La historia se centra en un afamado dictador llamado Astolfo Hynkel, que busca la necesidad de acabar con la raza judía que puebla su país Tomania. Paralelamente, un personaje “algo” parecido a este dictador, un barbero, se dispone a reanudar su vida luego de haber sido reclutado por el gobierno para prestar servicio militar.
La trama está conformada de un humor bastante diverso, donde se combina el humor visual, los diálogos discordantes, la lógica del absurdo, ironías y sarcasmos.
Es tanto el parecido a la realidad, que incluso el personaje Benzino Napaloni está relacionado con el fascista Benito Mussolini.
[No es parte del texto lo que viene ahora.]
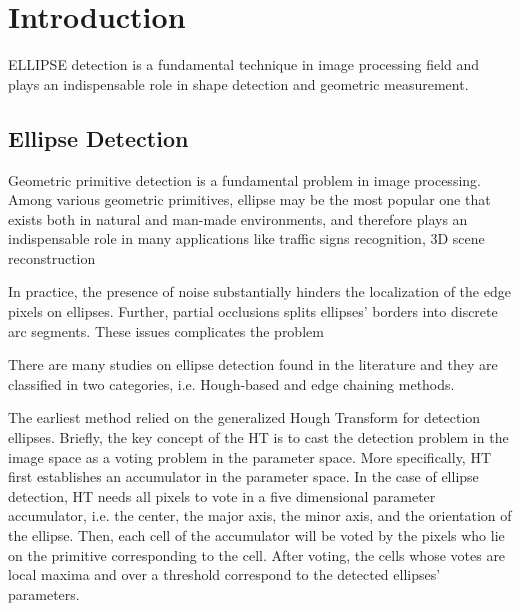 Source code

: \documentclass[a4paper]{report}
\begin{document}
\section{Introduction}


ELLIPSE detection is a fundamental technique in image processing field and plays an indispensable role in shape
detection and geometric measurement.


\subsection{Ellipse Detection}
Geometric primitive detection is a fundamental problem in image processing. Among various geometric primitives, ellipse may be the most popular one that exists both in natural and man-made environments, and therefore plays an indispensable role in many applications like traffic signs recognition, 3D scene reconstruction


In practice, the presence of noise substantially hinders the localization of the edge pixels on ellipses. Further, partial occlusions splits ellipses' borders into discrete arc segments. These issues complicates the problem 


There are many studies on ellipse detection found in the literature and
they are classified in two categories, i.e. Hough-based and edge chaining methods.

The earliest method relied on the generalized Hough Transform for detection ellipses. Briefly,
the key concept of the HT is to cast the detection problem in the image space as a voting problem in the parameter space. More specifically, HT first establishes an accumulator in the parameter space. In the case of ellipse detection, HT needs all pixels to vote in a five dimensional parameter accumulator, i.e. the center, the major axis, the minor axis, and the orientation of the ellipse. Then, each cell of the accumulator will be voted by the pixels who lie on the primitive corresponding to the cell. 
After voting, the cells whose votes are local maxima and over a threshold correspond to the detected ellipses' parameters.
\end{document}
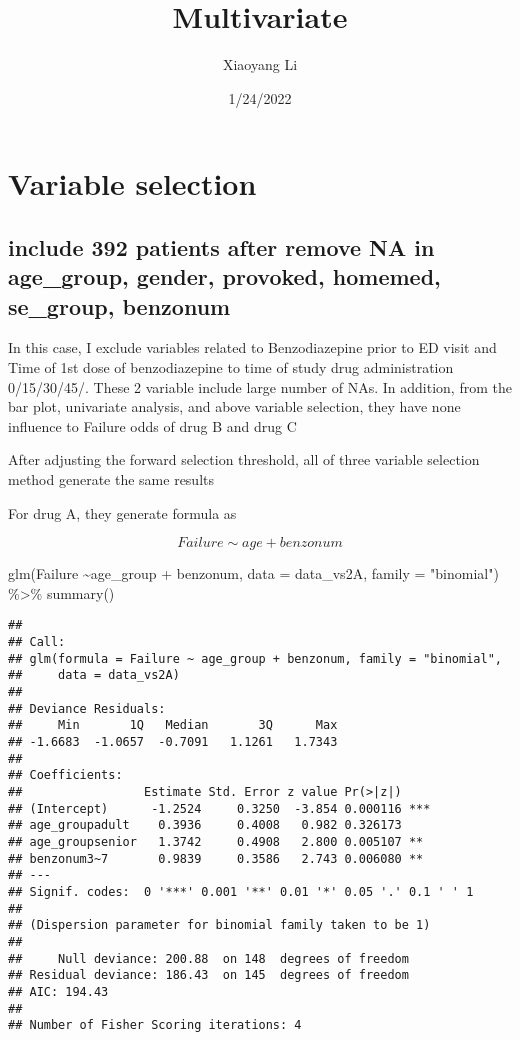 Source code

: \documentclass[
]{article}
\title{Multivariate}
\author{Xiaoyang Li}
\date{1/24/2022}
\newenvironment{Shaded}{\begin{snugshade}}{\end{snugshade}}
\newcommand{\AttributeTok}[1]{\textcolor[rgb]{0.77,0.63,0.00}{#1}}
\newcommand{\FunctionTok}[1]{\textcolor[rgb]{0.00,0.00,0.00}{#1}}
\newcommand{\NormalTok}[1]{#1}
\newcommand{\SpecialCharTok}[1]{\textcolor[rgb]{0.00,0.00,0.00}{#1}}
\newcommand{\StringTok}[1]{\textcolor[rgb]{0.31,0.60,0.02}{#1}}
\begin{document}
\maketitle

\hypertarget{variable-selection}{%
\section{Variable selection}\label{variable-selection}}

\hypertarget{include-392-patients-after-remove-na-in-age_group-gender-provoked-homemed-se_group-benzonum}{%
\subsection{include 392 patients after remove NA in age\_group, gender,
provoked, homemed, se\_group,
benzonum}\label{include-392-patients-after-remove-na-in-age_group-gender-provoked-homemed-se_group-benzonum}}

In this case, I exclude variables related to Benzodiazepine prior to ED
visit and Time of 1st dose of benzodiazepine to time of study drug
administration 0/15/30/45/. These 2 variable include large number of
NAs. In addition, from the bar plot, univariate analysis, and above
variable selection, they have none influence to Failure odds of drug B
and drug C

After adjusting the forward selection threshold, all of three variable
selection method generate the same results

For drug A, they generate formula as

\[Failure \sim age +benzonum\]

\begin{Shaded}
\begin{Highlighting}[]
\FunctionTok{glm}\NormalTok{(Failure }\SpecialCharTok{\textasciitilde{}}\NormalTok{age\_group }\SpecialCharTok{+}\NormalTok{ benzonum, }\AttributeTok{data =}\NormalTok{ data\_vs2A, }\AttributeTok{family =} \StringTok{"binomial"}\NormalTok{) }\SpecialCharTok{\%\textgreater{}\%} \FunctionTok{summary}\NormalTok{()}
\end{Highlighting}
\end{Shaded}

\begin{verbatim}
## 
## Call:
## glm(formula = Failure ~ age_group + benzonum, family = "binomial", 
##     data = data_vs2A)
## 
## Deviance Residuals: 
##     Min       1Q   Median       3Q      Max  
## -1.6683  -1.0657  -0.7091   1.1261   1.7343  
## 
## Coefficients:
##                 Estimate Std. Error z value Pr(>|z|)    
## (Intercept)      -1.2524     0.3250  -3.854 0.000116 ***
## age_groupadult    0.3936     0.4008   0.982 0.326173    
## age_groupsenior   1.3742     0.4908   2.800 0.005107 ** 
## benzonum3~7       0.9839     0.3586   2.743 0.006080 ** 
## ---
## Signif. codes:  0 '***' 0.001 '**' 0.01 '*' 0.05 '.' 0.1 ' ' 1
## 
## (Dispersion parameter for binomial family taken to be 1)
## 
##     Null deviance: 200.88  on 148  degrees of freedom
## Residual deviance: 186.43  on 145  degrees of freedom
## AIC: 194.43
## 
## Number of Fisher Scoring iterations: 4
\end{verbatim}
\end{document}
Donde ambos dictadores luchan por una irreprimible imposición de sus egos, superioridad y poder.
La escenografía recuerda el duplicado esfuerzo y los escasos recursos que contaban para ambientar, en un estudio, un campo de batalla. La escena inicial, a mi juicio, es un logro estupendo, donde Chaplin nos da una muestra de la capacidad actoral que poseía. Sin olvidar su estupenda labor como director.
Reconocemos la intensión de que con su mejor arma, el cine, pudo recrear un ambiente que va mucho más allá del humor. En su entrega encontramos una alta dosis de crítica social, aunque en este caso, su concepto va dirigido a la política, la tiranía y la injusticia.
No es difícil notar la importante influencia que tuvo sobre muchísimos autores y humoristas. Quizás no fue el pionero en cuanto a las ocurrentes acciones y humor visual, (provenientes principalmente del teatro), pero sin duda fue uno de los que le propició difusión. Desde Los Tres Chiflados hasta Chespirito en Latinoamérica. Este último, en el que encuentro una gran similitud, quiso en varias ocasiones, parodiarlo en algunos de sus sketch.
Indudablemente Chaplin se tomaba el humor demasiado en serio. Todo el recorrido del film, entre golpes y chistes, entre carcajadas y la lógica del absurdo.
El discurso final en donde ya Chaplin no interpreta a ningún personaje, no hay barbero, no hay Hynkel. Se desprende completamente. Solo vemos al hombre detrás de la cámara, desgarrando un discurso de paz, cumpliendo con su labor como artista, de ser humano. Construyendo, desde su espacio, un poco de luz para su público. Un discurso entrañable que repercuta en la idea de construir un mundo libre de tortura sin distinciones sociales y raciales.